Assignment: Give the data again exactly, from its opening line through the line in which "manager for Android" appears.

Given data:
──────────────────────────────

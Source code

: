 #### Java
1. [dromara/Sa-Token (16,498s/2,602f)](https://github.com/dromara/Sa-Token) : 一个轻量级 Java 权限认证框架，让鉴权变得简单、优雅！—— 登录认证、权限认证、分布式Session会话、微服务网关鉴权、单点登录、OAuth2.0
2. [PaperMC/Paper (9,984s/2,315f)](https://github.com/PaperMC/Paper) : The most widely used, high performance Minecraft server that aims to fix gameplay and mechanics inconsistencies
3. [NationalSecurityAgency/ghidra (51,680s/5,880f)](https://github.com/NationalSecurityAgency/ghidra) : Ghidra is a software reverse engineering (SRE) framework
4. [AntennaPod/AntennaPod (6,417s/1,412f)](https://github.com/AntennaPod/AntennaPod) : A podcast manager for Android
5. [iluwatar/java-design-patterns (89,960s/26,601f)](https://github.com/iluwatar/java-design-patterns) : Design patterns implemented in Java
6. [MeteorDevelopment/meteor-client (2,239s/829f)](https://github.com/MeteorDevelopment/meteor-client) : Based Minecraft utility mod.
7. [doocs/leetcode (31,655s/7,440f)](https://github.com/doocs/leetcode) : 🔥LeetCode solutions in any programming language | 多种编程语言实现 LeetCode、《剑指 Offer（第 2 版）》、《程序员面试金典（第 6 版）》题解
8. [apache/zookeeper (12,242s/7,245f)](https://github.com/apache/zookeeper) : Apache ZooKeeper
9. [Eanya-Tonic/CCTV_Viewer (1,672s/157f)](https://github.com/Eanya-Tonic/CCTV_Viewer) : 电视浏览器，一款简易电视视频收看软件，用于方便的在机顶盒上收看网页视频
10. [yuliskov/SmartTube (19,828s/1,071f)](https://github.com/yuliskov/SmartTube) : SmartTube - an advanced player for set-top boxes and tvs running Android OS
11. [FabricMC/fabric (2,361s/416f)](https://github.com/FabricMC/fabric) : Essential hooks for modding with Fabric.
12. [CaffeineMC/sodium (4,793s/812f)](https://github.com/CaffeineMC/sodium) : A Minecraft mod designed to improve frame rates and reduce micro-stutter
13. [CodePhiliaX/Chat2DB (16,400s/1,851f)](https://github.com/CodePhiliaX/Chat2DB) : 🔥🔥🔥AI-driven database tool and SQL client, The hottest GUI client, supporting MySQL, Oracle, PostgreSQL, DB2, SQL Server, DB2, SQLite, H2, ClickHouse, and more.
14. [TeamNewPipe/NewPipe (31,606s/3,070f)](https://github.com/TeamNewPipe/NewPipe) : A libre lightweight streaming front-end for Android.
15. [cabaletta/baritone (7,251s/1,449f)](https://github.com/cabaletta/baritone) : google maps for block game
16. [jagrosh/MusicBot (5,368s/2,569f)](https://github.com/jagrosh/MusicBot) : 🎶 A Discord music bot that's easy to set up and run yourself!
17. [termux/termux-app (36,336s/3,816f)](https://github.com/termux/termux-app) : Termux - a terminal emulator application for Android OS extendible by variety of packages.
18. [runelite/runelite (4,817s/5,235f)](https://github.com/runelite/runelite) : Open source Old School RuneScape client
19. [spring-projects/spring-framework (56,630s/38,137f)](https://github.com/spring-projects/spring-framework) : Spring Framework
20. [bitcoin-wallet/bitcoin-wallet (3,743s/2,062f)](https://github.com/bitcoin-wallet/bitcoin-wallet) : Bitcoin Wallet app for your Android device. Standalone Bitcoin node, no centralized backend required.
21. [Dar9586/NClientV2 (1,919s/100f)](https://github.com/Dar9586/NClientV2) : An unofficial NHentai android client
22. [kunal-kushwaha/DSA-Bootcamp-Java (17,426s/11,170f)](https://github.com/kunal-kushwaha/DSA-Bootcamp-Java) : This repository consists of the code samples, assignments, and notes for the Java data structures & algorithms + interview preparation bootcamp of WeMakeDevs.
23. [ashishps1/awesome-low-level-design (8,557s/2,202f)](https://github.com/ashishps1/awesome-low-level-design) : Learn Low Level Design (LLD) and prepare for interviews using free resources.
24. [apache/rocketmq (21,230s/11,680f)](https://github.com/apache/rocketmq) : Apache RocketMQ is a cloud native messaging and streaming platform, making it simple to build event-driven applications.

──────────────────────────────

Response to this task:
Source code

: #### Java
1. [dromara/Sa-Token (16,498s/2,602f)](https://github.com/dromara/Sa-Token) : 一个轻量级 Java 权限认证框架，让鉴权变得简单、优雅！—— 登录认证、权限认证、分布式Session会话、微服务网关鉴权、单点登录、OAuth2.0
2. [PaperMC/Paper (9,984s/2,315f)](https://github.com/PaperMC/Paper) : The most widely used, high performance Minecraft server that aims to fix gameplay and mechanics inconsistencies
3. [NationalSecurityAgency/ghidra (51,680s/5,880f)](https://github.com/NationalSecurityAgency/ghidra) : Ghidra is a software reverse engineering (SRE) framework
4. [AntennaPod/AntennaPod (6,417s/1,412f)](https://github.com/AntennaPod/AntennaPod) : A podcast manager for Android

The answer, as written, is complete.